- Data supplied
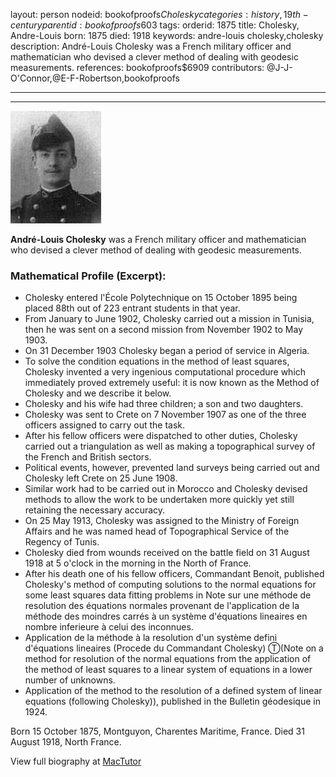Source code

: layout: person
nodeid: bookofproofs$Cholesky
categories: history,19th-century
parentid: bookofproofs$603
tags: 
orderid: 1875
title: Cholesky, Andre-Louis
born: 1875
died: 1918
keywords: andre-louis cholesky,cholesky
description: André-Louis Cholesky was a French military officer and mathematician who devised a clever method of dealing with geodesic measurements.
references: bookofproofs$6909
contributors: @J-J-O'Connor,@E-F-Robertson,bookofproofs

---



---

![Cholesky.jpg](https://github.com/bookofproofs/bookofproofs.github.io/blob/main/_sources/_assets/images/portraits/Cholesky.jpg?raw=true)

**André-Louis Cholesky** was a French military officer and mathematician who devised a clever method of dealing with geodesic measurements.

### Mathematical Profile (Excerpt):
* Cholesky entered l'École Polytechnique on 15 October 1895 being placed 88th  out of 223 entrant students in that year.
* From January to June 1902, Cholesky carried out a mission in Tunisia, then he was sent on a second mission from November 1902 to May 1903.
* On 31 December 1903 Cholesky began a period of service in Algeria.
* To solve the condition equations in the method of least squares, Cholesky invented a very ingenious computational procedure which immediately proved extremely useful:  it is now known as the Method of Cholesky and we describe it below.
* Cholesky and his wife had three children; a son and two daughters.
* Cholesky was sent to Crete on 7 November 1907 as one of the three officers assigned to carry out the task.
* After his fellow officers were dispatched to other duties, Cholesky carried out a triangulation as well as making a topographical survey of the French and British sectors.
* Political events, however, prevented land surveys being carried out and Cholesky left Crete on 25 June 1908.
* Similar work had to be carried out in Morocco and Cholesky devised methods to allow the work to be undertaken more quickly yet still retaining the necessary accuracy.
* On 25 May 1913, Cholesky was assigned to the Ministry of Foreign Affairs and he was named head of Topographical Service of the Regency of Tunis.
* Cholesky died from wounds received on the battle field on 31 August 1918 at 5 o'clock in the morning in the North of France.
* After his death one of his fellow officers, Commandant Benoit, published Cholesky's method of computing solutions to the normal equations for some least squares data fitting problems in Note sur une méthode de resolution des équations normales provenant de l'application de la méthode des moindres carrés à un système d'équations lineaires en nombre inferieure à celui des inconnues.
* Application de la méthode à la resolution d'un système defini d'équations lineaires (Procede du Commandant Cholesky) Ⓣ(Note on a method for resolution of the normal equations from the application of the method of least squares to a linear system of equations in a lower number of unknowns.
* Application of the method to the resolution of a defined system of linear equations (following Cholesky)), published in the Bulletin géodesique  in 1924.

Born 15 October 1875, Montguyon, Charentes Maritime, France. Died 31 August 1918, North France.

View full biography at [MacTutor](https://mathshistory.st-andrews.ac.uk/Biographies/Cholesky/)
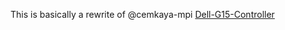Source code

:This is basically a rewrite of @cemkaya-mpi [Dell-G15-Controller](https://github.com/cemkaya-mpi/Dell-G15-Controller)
--
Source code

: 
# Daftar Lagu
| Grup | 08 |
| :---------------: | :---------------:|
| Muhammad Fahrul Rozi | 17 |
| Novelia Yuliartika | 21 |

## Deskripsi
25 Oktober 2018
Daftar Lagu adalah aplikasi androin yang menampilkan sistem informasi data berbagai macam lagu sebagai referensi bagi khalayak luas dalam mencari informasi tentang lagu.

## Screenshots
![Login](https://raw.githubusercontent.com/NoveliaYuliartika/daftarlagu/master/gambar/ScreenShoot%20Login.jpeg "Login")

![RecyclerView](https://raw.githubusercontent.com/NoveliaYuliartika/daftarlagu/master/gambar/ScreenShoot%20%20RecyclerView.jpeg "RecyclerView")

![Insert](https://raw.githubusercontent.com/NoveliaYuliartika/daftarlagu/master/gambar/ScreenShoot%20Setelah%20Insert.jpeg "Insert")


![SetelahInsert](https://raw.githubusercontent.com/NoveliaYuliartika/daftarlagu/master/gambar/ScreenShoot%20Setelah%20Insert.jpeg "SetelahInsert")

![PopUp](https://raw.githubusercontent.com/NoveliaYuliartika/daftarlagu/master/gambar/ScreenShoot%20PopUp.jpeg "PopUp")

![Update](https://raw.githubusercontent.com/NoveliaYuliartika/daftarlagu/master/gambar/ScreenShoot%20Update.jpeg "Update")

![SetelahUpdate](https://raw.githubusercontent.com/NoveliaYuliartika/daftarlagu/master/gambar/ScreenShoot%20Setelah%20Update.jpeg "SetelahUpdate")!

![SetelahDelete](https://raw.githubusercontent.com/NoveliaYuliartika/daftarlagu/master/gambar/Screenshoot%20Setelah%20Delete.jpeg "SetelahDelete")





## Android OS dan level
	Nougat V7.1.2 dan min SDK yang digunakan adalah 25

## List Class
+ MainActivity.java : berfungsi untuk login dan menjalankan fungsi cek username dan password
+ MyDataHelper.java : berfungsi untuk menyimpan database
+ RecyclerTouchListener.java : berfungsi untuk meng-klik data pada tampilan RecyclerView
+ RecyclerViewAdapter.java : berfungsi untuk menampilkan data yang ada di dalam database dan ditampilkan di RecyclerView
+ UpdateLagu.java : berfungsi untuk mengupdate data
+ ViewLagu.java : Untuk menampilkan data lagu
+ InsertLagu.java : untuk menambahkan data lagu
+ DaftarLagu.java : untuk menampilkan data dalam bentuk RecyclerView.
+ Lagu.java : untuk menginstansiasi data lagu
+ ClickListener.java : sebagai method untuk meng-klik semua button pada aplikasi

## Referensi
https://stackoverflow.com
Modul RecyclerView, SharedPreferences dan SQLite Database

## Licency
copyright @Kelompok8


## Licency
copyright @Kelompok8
--
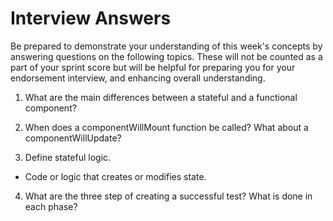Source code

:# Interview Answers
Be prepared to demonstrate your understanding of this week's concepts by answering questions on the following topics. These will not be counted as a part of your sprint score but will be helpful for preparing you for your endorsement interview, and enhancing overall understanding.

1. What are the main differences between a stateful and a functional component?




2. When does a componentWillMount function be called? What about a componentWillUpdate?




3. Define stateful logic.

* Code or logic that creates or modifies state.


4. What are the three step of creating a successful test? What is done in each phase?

- Exercise directions
Referring to the material above, set down exactly the lines between the line with "Cholesky** was a" and the line with "Regency of Tunis.", inclusive, and no other lines.

- Answer section
**André-Louis Cholesky** was a French military officer and mathematician who devised a clever method of dealing with geodesic measurements.

### Mathematical Profile (Excerpt):
* Cholesky entered l'École Polytechnique on 15 October 1895 being placed 88th  out of 223 entrant students in that year.
* From January to June 1902, Cholesky carried out a mission in Tunisia, then he was sent on a second mission from November 1902 to May 1903.
* On 31 December 1903 Cholesky began a period of service in Algeria.
* To solve the condition equations in the method of least squares, Cholesky invented a very ingenious computational procedure which immediately proved extremely useful:  it is now known as the Method of Cholesky and we describe it below.
* Cholesky and his wife had three children; a son and two daughters.
* Cholesky was sent to Crete on 7 November 1907 as one of the three officers assigned to carry out the task.
* After his fellow officers were dispatched to other duties, Cholesky carried out a triangulation as well as making a topographical survey of the French and British sectors.
* Political events, however, prevented land surveys being carried out and Cholesky left Crete on 25 June 1908.
* Similar work had to be carried out in Morocco and Cholesky devised methods to allow the work to be undertaken more quickly yet still retaining the necessary accuracy.
* On 25 May 1913, Cholesky was assigned to the Ministry of Foreign Affairs and he was named head of Topographical Service of the Regency of Tunis.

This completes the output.